Semantic Routing for Enhanced Performance of LLM-Assisted Intent-Based 5G Core Network Management and Orchestration
Dimitrios Michael Manias, Ali Chouman, Abdallah Shami
TL;DR
The paper tackles the reliability and efficiency challenges of LLM-based intent extraction for 5G core MANO. It introduces a semantic routing framework that deterministically maps natural-language intents to predefined routes, enabling end-to-end function calls in the 5G network. By combining seed, variability, and paraphrased prompts, and by evaluating encoder choices and LLM quantization, the authors demonstrate improved accuracy and near-instantaneous responses compared to standalone prompting, even under token/size constraints. The work contributes an open, diverse intent dataset, an end-to-end pipeline, and actionable insights for deploying LLM-assisted MANO in real-world 5G deployments at scale.
Abstract
Large language models (LLMs) are rapidly emerging in Artificial Intelligence (AI) applications, especially in the fields of natural language processing and generative AI. Not limited to text generation applications, these models inherently possess the opportunity to leverage prompt engineering, where the inputs of such models can be appropriately structured to articulate a model's purpose explicitly.
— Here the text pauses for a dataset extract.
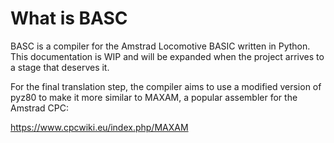 # What is BASC

BASC is a compiler for the Amstrad Locomotive BASIC written in Python. This documentation is WIP and will be expanded when the project arrives to a stage that deserves it.

For the final translation step, the compiler aims to use a modified version of pyz80 to make it more similar to MAXAM, a popular assembler for the Amstrad CPC:

https://www.cpcwiki.eu/index.php/MAXAM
A prominent example of this is intent-based networking, an emerging approach for automating and maintaining network operations and management. This paper presents semantic routing to achieve enhanced performance in LLM-assisted intent-based management and orchestration of 5G core networks. This work establishes an end-to-end intent extraction framework and presents a diverse dataset of sample user intents accompanied by a thorough analysis of the effects of encoders and quantization on overall system performance. The results show that using a semantic router improves the accuracy and efficiency of the LLM deployment compared to stand-alone LLMs with prompting architectures.